The ride sits three to a row, and Katie and I were sitting together with Auntie Ashley and Uncle David paired up in the row behind us. That left two empty seats in each row for people willing to ride as single riders.

As I was in the process of guiding Katie back to the middle seat anyway, I found this lady’s remark to be supportive.

Katie looked at me and muttered with a bit of panic in her voice, “But I don’t want to sit next to a stranger!” She was trying to be the five-year-old’s version of quiet and tactful, so of course the lady heard this comment. She immediately said, “It’s okay sweetie. I won’t bother you.” Reassured, Katie was fine. We started talking about the Arizona rocks and reminiscing about our road trip last summer.

The lady joined in. She was somewhere around my mom’s age and her voice was so calming and amiable. She started pointing out things to Katie on the ride. “Ooh look, here’s where we get our car painted! What color do you want to be?”
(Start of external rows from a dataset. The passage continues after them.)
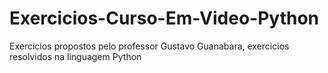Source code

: # Exercicios-Curso-Em-Video-Python
Exercicios propostos pelo professor Gustavo Guanabara, exercicios resolvidos na linguagem Python
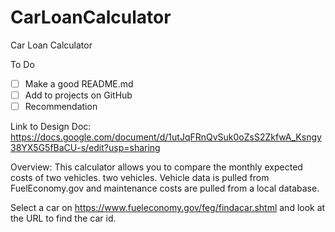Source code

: # CarLoanCalculator

Car Loan Calculator

To Do

- [ ] Make a good README.md
- [ ] Add to projects on GitHub
- [ ] Recommendation

Link to Design Doc: https://docs.google.com/document/d/1utJqFRnQvSuk0oZsS2ZkfwA_Ksngy38YX5G5fBaCU-s/edit?usp=sharing

Overview: This calculator allows you to compare the monthly expected costs of
two vehicles. two vehicles. Vehicle data is pulled from FuelEconomy.gov and
maintenance costs are pulled from a local database.

Select a car on https://www.fueleconomy.gov/feg/findacar.shtml and look at the
URL to find the car id.
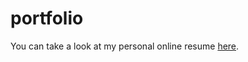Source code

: # portfolio
You can take a look at my personal online resume [here](https://daniyal-riza-elibol.github.io/portfolio).
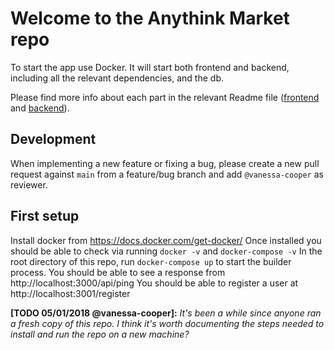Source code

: # Welcome to the Anythink Market repo

To start the app use Docker. It will start both frontend and backend, including all the relevant dependencies, and the db.

Please find more info about each part in the relevant Readme file ([frontend](frontend/readme.md) and [backend](backend/README.md)).

## Development

When implementing a new feature or fixing a bug, please create a new pull request against `main` from a feature/bug branch and add `@vanessa-cooper` as reviewer.

## First setup

Install docker from https://docs.docker.com/get-docker/
Once installed you should be able to check via running `docker -v` and `docker-compose -v`
In the root directory of this repo, run `docker-compose up` to start the builder process.
You should be able to see a response from http://localhost:3000/api/ping
You should be able to register a user at http://localhost:3001/register

**[TODO 05/01/2018 @vanessa-cooper]:** _It's been a while since anyone ran a fresh copy of this repo. I think it's worth documenting the steps needed to install and run the repo on a new machine?_
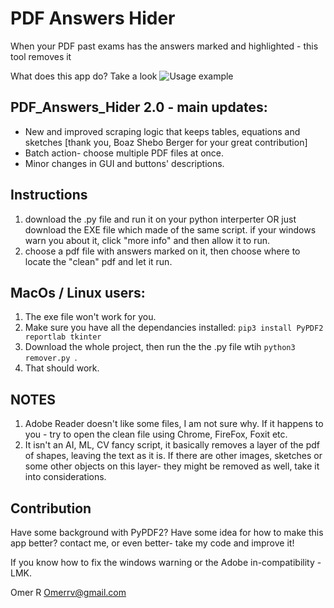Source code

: # PDF Answers Hider
When your PDF past exams has the answers marked and highlighted - this tool removes it

What does this app do?
Take a look
![Usage example](https://github.com/omer-re/PDF_Answers__Hider/blob/master/what%20I%20do.jpg)


## PDF_Answers_Hider 2.0 - main updates:
- New and improved scraping logic that keeps tables, equations and sketches [thank you, Boaz Shebo Berger for your great contribution]
- Batch action- choose multiple PDF files at once.
- Minor changes in GUI and buttons' descriptions.


## Instructions
1. download the .py file and run it on your python interperter OR just download the EXE file which made of the same script.
if your windows warn you about it, click "more info" and then allow it to run.
2. choose a pdf file with answers marked on it, then choose where to locate the "clean" pdf and let it run.

## MacOs / Linux users:
1. The exe file won't work for you.
2. Make sure you have all the dependancies installed: `pip3 install PyPDF2 reportlab tkinter`
3. Download the whole project, then run the the .py file wtih `python3 remover.py `.
4. That should work.

## NOTES
1. Adobe Reader doesn't like some files, I am not sure why. If it happens to you - try to open the clean file using Chrome, FireFox, Foxit etc.
2. It isn't an AI, ML, CV fancy script, it basically removes a layer of the pdf of shapes, leaving the text as it is.
If there are other images, sketches or some other objects on this layer- they might be removed as well, take it into considerations.

## Contribution
Have some background with PyPDF2? 
Have some idea for how to make this app better? contact me, or even better- take my code and improve it!

If you know how to fix the windows warning or the Adobe in-compatibility - LMK.


Omer R
Omerrv@gmail.com
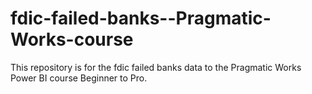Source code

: # fdic-failed-banks--Pragmatic-Works-course
This repository is for the fdic failed banks data to the Pragmatic Works Power BI course Beginner to Pro.
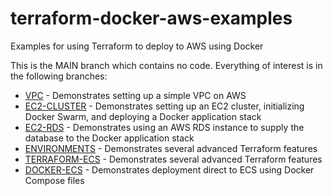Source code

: # terraform-docker-aws-examples
Examples for using Terraform to deploy to AWS using Docker

This is the MAIN branch which contains no code.  Everything of interest is in the following branches:

* [VPC](https://github.com/robogeek/terraform-docker-aws-examples/tree/vpc) - Demonstrates setting up a simple VPC on AWS
* [EC2-CLUSTER](https://github.com/robogeek/terraform-docker-aws-examples/tree/ec2-cluster) - Demonstrates setting up an EC2 cluster, initializing Docker Swarm, and deploying a Docker application stack
* [EC2-RDS](https://github.com/robogeek/terraform-docker-aws-examples/tree/ec2-rds) - Demonstrates using an AWS RDS instance to supply the database to the Docker application stack
* [ENVIRONMENTS](https://github.com/robogeek/terraform-docker-aws-examples/tree/environments) - Demonstrates several advanced Terraform features
* [TERRAFORM-ECS](https://github.com/robogeek/terraform-docker-aws-examples/tree/terraform-ecs) - Demonstrates several advanced Terraform features
* [DOCKER-ECS](https://github.com/robogeek/terraform-docker-aws-examples/tree/docker-ecs) - Demonstrates deployment direct to ECS using Docker Compose files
Eventually we started zooming around the track. All of us were gasping and oohing and ah-ing. Our car “won” the heat. Katie gave her a high five. She and I gave each other high fives. In just that single moment we bonded. As we pulled into the car loading area, I asked her name. “I’m Sarah,” I said. “What’s your name?” As if we were new children meeting for the first time on life’s playground.


We pulled in and started to disembark. For most of my life I was not much of a hugger, but somewhere in high school and then certainly in college and as a teacher I began to change. As I came into my own, I have realized that I am definitely a hugger. I love the idea of touch as a way to connect with others. When we touch, we open up. A hug can be such an expression of authenticity. It can also be quite the opposite: the beautiful part about hugging is that, to do it well, both people are needed to invest. A good hug lingers just a bit but not too long. It communicates that the other person is of value to you.
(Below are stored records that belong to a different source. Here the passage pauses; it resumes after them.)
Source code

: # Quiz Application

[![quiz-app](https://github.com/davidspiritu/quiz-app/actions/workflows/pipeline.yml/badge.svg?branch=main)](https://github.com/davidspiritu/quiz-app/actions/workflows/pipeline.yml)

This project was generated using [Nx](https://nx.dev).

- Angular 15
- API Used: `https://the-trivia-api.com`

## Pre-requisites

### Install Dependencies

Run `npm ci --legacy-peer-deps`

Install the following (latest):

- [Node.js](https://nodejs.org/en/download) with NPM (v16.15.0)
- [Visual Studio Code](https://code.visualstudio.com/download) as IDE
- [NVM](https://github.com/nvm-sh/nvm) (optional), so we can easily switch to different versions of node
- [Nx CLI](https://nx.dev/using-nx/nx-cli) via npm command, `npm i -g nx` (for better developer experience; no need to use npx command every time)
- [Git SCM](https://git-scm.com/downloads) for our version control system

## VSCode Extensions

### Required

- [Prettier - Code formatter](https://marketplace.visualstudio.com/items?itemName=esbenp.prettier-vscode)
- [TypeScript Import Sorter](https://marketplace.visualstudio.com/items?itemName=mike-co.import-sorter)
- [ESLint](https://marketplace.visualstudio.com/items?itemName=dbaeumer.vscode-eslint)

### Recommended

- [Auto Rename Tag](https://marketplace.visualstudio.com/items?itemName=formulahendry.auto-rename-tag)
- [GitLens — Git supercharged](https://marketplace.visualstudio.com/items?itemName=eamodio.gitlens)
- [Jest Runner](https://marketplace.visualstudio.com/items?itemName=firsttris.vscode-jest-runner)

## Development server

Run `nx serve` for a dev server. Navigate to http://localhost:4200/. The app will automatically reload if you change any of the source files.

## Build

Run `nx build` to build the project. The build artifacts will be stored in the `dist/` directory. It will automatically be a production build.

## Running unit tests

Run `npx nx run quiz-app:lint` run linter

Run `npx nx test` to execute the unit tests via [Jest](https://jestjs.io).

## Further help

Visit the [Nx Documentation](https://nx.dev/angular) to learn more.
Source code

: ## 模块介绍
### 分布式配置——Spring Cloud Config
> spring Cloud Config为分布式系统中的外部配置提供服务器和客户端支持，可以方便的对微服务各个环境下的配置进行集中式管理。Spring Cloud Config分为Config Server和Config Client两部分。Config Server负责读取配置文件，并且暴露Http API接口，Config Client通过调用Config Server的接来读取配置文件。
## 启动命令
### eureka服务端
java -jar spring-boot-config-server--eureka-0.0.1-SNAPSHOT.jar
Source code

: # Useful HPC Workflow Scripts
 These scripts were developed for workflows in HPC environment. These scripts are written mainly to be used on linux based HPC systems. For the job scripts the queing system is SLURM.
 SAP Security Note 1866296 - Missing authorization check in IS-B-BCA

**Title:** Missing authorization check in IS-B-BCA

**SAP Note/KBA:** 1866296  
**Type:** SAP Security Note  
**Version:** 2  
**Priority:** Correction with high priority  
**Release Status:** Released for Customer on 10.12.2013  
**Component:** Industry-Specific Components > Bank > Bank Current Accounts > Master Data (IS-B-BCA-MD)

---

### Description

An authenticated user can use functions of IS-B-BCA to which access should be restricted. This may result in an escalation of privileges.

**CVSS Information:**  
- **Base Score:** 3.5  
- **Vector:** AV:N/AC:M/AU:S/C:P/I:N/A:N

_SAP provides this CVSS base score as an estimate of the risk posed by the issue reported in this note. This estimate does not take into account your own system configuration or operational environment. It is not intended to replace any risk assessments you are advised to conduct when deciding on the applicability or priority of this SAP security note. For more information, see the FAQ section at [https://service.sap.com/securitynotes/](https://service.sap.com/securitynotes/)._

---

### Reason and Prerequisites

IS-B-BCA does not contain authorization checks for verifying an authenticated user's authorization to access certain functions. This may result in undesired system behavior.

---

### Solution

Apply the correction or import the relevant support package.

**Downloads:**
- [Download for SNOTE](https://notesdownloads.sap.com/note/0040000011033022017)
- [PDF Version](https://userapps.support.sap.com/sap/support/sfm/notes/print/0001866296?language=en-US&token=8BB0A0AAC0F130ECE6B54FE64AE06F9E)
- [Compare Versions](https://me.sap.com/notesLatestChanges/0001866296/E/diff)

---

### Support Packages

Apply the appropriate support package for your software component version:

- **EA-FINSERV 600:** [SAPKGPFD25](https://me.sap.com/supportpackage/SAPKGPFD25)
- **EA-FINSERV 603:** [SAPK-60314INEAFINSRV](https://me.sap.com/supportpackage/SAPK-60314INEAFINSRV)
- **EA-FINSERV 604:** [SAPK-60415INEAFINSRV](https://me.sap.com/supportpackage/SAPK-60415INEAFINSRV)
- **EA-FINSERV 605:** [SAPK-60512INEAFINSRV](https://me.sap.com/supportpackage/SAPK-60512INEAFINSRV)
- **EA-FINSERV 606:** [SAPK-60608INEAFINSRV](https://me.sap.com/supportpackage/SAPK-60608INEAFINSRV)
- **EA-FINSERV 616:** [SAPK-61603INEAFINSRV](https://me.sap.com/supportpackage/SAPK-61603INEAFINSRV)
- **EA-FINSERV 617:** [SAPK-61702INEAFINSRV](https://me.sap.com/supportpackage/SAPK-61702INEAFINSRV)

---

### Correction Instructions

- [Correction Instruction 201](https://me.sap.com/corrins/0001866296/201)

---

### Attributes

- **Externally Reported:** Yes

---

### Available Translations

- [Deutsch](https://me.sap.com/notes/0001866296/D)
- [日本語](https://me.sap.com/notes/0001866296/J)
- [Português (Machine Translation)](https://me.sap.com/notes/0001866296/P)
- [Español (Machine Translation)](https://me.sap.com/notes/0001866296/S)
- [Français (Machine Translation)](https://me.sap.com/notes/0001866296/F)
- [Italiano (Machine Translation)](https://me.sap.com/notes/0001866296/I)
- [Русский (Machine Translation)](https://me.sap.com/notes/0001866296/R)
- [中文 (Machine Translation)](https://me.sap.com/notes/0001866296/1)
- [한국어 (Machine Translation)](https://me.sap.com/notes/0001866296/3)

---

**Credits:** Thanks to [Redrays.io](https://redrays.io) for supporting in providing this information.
That said, I try not to invade personal space if I get any sort of vibe that it might be unwelcome. There are some in my family who have described themselves as “not huggers.” I get that. No judgement. I used to feel the same way—so I do try to be cautious. A person who is not a hugger is no less than tortured when finding himself or herself in an embrace.

But there was something about Rhonda. Maybe she is a hugger, too. Maybe there was something in her voice. Sometimes people just meet and are on the same wavelength. I wish I knew more about that wavelength business. If I could quantify it, I would write a book about it. One of life’s most blindingly beautiful gifts is coming across someone on your same wavelength. Why and how does it happen? Genes? A shared essence? Something more inexplicable?

Rhonda was a stranger. But as we got off the ride, I reached to hug her and she reached to hug me. And it was meaningful. That hug said, “This was a beautiful moment with you.” We were fully in the present together. I am almost sure we will never see each other again in this life, yet somehow life put us together to share a fleeting few minutes of beauty and joy together. Why? Was it random? Was it fated? I guess it depends on what you, the reader, believe. All I know for sure is that there was a resplendent “now-ness” about it. An openness. Together we made good ripples that I hope keep going forward somehow.

I have pondered the connection we made so many times today. The childlike spirit of it. There may be no other reason than the variables of life coming together in just the right way to say, “Here is a gift for both of you: a person for each of you to enjoy for this moment.”

So Rhonda, wherever you are, I had fun in that moment with you. Thank you for your open spirit and your pleasant heart. Thank you for helping my daughter to savor her ride and building her confidence. Thank you for being childlike and showing how much you love to be alive. We generated good ripples together, and I am carrying those forward with me. What a gift to have met you in that small space of time!


May we always stay young and with an open heart. There is magic in childlike connection.